##### Material provided #####

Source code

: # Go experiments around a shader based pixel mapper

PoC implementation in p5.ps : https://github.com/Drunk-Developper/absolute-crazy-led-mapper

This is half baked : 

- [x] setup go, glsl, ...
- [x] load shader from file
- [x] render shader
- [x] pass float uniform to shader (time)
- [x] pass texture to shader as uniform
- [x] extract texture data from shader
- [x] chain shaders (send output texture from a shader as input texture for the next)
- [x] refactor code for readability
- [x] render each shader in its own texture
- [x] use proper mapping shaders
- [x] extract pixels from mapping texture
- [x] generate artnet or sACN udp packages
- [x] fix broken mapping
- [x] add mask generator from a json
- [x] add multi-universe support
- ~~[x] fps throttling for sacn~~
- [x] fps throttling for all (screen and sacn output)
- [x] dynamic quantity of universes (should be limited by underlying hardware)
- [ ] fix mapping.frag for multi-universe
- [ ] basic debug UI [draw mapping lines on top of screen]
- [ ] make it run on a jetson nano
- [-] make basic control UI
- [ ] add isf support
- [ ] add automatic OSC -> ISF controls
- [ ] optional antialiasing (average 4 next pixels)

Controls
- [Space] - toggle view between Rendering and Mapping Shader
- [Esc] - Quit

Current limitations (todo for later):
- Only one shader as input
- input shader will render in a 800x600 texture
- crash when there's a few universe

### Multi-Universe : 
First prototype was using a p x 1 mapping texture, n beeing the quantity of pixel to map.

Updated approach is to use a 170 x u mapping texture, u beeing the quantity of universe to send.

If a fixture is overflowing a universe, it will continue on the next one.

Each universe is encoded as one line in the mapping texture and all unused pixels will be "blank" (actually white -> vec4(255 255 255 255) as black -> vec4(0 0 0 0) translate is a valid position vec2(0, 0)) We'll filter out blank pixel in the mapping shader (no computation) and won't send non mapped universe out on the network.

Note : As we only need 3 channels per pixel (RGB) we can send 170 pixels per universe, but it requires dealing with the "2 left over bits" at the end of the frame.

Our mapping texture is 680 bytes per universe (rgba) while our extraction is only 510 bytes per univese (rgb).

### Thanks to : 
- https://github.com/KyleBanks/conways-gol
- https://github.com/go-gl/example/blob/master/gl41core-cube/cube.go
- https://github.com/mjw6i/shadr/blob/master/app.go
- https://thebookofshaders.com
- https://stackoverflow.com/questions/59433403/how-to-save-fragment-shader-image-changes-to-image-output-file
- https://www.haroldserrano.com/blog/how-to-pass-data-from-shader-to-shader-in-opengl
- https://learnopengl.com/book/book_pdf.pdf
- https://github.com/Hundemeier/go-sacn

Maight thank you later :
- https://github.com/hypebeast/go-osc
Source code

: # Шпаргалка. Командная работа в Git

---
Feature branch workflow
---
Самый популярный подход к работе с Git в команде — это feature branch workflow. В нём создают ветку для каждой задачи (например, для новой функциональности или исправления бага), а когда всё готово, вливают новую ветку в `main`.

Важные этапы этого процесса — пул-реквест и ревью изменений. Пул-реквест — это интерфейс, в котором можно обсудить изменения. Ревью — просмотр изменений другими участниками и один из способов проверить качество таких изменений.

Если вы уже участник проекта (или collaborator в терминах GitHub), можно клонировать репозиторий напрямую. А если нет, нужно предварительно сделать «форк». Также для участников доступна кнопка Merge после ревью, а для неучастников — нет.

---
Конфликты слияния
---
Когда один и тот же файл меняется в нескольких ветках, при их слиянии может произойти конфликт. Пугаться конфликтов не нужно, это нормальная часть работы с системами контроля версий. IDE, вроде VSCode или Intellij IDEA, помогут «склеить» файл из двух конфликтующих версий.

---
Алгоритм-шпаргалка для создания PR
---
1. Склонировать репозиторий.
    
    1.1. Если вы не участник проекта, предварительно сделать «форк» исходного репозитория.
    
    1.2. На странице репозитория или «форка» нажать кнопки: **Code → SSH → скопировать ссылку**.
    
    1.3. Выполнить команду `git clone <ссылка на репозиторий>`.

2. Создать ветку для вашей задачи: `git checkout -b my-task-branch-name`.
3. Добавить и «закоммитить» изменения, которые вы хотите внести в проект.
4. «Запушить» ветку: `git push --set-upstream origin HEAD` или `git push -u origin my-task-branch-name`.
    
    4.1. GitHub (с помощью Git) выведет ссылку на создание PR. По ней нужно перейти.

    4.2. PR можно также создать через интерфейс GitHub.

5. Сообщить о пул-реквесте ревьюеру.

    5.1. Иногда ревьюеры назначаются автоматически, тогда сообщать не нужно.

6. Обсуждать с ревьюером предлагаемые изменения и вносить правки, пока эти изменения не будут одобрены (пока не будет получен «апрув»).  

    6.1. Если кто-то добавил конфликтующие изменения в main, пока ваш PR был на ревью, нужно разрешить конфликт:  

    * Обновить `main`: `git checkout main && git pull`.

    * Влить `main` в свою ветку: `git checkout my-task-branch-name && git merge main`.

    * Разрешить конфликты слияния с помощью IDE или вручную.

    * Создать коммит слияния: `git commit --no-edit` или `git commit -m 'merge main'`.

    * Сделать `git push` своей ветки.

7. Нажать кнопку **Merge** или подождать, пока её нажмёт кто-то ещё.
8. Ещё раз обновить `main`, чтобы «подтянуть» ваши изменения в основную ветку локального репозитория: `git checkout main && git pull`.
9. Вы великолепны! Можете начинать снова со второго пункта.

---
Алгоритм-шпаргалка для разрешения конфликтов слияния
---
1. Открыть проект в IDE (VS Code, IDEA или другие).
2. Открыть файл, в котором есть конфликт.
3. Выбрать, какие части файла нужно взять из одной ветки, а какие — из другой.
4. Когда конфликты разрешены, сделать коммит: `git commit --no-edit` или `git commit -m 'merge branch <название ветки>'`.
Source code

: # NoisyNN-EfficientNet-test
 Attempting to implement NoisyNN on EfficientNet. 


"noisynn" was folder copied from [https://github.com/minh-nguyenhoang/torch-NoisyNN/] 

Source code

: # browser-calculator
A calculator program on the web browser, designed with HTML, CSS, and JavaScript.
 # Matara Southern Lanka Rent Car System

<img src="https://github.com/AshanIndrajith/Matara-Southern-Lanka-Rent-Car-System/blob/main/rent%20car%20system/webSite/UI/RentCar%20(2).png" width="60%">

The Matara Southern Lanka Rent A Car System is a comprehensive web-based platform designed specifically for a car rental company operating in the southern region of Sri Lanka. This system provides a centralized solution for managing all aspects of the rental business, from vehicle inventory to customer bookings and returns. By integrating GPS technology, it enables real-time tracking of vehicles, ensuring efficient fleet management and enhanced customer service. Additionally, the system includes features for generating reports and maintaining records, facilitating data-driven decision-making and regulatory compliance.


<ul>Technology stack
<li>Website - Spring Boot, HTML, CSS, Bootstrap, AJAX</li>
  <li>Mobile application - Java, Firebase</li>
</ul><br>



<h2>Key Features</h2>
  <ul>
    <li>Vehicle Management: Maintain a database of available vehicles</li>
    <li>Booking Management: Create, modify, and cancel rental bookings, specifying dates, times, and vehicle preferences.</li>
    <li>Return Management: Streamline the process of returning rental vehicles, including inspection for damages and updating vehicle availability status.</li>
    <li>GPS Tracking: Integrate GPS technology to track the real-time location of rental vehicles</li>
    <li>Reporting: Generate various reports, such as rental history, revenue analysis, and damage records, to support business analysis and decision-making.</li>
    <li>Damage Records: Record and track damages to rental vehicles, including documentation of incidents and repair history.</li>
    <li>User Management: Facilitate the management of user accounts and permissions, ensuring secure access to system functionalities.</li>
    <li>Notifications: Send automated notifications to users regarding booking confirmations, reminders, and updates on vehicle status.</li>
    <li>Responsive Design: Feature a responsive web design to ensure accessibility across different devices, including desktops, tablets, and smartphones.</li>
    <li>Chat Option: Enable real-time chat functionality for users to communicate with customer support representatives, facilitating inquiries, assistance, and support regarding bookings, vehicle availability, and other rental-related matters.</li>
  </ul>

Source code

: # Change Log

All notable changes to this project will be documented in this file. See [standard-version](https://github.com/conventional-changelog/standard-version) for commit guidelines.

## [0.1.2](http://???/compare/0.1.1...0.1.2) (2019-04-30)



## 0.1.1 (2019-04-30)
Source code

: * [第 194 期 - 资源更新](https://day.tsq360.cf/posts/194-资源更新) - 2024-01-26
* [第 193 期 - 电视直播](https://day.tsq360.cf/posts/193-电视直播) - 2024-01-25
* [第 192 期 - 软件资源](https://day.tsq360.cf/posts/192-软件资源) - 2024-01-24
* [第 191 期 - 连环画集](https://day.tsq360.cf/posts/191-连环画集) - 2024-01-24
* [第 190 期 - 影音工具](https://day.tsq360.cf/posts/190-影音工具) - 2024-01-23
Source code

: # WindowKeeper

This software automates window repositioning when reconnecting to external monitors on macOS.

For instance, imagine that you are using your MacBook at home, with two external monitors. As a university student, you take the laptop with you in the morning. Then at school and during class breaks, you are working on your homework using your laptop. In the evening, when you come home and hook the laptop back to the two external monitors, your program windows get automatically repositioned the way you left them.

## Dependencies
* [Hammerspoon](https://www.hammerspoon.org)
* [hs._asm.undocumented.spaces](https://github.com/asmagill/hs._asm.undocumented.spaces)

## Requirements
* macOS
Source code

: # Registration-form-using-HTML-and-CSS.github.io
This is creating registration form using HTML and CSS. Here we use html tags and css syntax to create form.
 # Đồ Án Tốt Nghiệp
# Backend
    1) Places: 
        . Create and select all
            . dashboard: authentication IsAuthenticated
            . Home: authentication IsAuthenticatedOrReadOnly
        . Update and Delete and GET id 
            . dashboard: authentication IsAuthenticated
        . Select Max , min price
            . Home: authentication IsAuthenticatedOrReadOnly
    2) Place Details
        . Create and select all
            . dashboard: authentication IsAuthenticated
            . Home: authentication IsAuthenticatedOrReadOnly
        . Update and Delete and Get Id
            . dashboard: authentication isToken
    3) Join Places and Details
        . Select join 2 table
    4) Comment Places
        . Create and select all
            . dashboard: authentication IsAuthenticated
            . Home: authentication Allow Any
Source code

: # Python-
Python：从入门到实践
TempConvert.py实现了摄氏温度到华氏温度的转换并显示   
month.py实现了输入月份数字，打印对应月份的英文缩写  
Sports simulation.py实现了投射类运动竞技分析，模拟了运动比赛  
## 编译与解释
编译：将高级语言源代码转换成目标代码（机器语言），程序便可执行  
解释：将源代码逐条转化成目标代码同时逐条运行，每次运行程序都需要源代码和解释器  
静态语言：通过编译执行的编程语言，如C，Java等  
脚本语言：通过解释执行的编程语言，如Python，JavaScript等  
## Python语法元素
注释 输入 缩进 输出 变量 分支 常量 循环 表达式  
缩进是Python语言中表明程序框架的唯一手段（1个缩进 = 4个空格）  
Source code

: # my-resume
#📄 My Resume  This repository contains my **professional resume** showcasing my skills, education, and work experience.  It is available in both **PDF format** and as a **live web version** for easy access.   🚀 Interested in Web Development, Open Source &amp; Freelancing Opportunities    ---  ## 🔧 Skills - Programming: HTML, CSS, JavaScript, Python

#####

* [Your objective] Take the records above and return, word for word, only the lines that fall from the line with "- [x] dynamic" to the line with "- [Space] - toggle", both of them included.

* [Solution for this problem]
- [x] dynamic quantity of universes (should be limited by underlying hardware)
- [ ] fix mapping.frag for multi-universe
- [ ] basic debug UI [draw mapping lines on top of screen]
- [ ] make it run on a jetson nano
- [-] make basic control UI
- [ ] add isf support
- [ ] add automatic OSC -> ISF controls
- [ ] optional antialiasing (average 4 next pixels)

Controls
- [Space] - toggle view between Rendering and Mapping Shader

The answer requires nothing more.